Second, C&D letter recipients/plaintiffs usually attack the validity of the sender/defendant’s IP rights when filing declaratory judgment suits, and also offer up evidence that no infringement took place. If the cease and desist letter sender did not have strong IP rights, or did not have enough facts to legally prove infringement in a court at the time the letter was sent, the sender would now be at great risk of not only losing an infringement argument but also losing their own IP rights.
Finally, a declaratory judgment action usually forecloses the possibility that a quick settlement can be reached between the sender and recipient of the cease and desist letter on the terms that the sender was originally seeking.
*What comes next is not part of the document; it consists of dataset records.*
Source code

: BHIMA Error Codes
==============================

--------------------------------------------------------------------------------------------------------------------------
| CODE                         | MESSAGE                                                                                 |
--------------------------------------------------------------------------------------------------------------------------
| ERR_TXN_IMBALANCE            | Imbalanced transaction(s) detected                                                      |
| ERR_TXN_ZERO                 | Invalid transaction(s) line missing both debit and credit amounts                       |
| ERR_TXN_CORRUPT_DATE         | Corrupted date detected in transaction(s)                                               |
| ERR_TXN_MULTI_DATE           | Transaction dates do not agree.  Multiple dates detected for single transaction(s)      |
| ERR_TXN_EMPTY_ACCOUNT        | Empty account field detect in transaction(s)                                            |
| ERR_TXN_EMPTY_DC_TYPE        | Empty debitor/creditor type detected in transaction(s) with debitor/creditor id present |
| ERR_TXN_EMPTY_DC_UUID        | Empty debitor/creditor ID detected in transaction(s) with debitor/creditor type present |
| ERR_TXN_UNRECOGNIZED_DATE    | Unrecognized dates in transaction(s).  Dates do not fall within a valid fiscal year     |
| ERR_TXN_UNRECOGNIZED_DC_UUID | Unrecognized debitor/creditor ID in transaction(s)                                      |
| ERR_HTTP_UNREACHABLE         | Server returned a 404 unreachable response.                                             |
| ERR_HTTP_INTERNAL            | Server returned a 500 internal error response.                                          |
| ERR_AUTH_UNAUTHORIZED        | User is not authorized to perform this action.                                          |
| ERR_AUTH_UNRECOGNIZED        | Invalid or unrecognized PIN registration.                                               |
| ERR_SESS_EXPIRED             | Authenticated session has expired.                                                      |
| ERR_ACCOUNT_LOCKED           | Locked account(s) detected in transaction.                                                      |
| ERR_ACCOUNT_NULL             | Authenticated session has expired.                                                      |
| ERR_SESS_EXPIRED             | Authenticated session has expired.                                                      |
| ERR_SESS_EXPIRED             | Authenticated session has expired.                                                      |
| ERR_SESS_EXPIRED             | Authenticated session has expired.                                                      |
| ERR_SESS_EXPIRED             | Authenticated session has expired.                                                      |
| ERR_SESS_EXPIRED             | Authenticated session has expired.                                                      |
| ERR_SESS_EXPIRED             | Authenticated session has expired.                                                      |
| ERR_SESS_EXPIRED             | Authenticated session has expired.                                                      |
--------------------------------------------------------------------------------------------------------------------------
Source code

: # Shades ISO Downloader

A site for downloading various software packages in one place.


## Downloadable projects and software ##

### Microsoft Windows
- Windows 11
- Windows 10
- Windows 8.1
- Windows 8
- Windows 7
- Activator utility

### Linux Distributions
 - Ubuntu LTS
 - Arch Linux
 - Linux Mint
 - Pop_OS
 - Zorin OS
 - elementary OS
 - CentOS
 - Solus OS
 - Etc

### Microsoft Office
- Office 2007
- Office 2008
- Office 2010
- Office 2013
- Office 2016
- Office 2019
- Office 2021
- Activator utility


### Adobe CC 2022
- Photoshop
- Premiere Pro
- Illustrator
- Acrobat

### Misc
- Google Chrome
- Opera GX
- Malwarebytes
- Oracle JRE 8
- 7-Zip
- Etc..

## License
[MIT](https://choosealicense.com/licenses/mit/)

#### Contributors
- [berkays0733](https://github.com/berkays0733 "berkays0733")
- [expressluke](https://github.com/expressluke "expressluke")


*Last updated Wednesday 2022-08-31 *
Once filed, a declaratory judgment action can give the C&D letter recipient/plaintiff stronger ground from which to negotiate, especially if the sender/defendant was caught flatfooted by the lawsuit.
Some situations may be inevitably destined for litigation regardless of what is written in a cease and desist letter. However, even in those situations legal counsel is highly advisable when writing and sending a cease and desist letter, and form letters from online legal services websites should be avoided. An over-the-top, “shock and awe” cease & desist letter making outrageous demands and threatening litigation that is sent to the wrong recipient at the wrong time can lead to unwanted or untimely litigation.